Content starts

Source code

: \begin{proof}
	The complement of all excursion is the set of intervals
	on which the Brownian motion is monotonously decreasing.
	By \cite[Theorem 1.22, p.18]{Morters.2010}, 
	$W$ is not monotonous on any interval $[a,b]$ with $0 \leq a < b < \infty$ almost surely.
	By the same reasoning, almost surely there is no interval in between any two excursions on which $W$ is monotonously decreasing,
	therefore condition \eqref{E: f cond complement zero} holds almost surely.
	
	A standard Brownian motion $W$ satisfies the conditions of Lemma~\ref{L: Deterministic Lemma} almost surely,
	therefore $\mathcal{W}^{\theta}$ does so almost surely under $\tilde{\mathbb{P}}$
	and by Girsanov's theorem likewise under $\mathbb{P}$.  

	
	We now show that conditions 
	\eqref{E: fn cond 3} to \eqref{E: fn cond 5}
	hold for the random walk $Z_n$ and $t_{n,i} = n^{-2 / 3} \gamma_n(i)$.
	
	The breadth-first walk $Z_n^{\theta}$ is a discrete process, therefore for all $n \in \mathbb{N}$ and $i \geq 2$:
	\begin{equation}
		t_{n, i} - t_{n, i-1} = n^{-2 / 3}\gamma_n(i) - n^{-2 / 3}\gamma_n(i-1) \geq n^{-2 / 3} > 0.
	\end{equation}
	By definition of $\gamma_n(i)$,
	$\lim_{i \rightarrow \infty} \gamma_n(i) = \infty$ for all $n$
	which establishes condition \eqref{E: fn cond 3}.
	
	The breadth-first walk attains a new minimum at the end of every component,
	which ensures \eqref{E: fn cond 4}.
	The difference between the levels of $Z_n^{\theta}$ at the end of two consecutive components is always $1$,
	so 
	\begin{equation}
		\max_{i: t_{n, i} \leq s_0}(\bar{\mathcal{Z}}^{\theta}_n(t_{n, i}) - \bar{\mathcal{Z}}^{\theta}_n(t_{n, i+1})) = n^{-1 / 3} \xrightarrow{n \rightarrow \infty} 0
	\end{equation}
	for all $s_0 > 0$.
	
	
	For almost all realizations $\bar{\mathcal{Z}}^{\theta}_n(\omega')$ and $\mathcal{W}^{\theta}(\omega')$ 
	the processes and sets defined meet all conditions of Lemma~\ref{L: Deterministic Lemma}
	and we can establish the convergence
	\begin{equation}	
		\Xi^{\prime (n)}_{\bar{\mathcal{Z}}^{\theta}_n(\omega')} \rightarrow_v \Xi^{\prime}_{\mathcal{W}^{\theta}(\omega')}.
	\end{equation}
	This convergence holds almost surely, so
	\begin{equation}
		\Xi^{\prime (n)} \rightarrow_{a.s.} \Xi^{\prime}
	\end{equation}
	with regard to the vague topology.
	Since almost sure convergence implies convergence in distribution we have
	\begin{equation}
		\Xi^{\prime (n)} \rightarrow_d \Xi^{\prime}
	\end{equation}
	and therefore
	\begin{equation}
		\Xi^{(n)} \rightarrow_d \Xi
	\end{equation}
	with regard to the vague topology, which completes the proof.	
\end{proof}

Content ends
Content starts

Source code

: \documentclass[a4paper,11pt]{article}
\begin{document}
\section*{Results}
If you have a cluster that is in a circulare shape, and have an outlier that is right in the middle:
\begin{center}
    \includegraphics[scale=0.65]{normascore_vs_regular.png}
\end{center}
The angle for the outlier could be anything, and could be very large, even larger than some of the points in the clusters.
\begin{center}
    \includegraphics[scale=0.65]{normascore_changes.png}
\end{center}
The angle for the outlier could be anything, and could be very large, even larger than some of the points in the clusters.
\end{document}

Content ends

-- Exercise instructions --
Whenever the word "vague" shows up in a line of the entries, copy that line.

-- The answer --
	with regard to the vague topology.
	with regard to the vague topology, which completes the proof.	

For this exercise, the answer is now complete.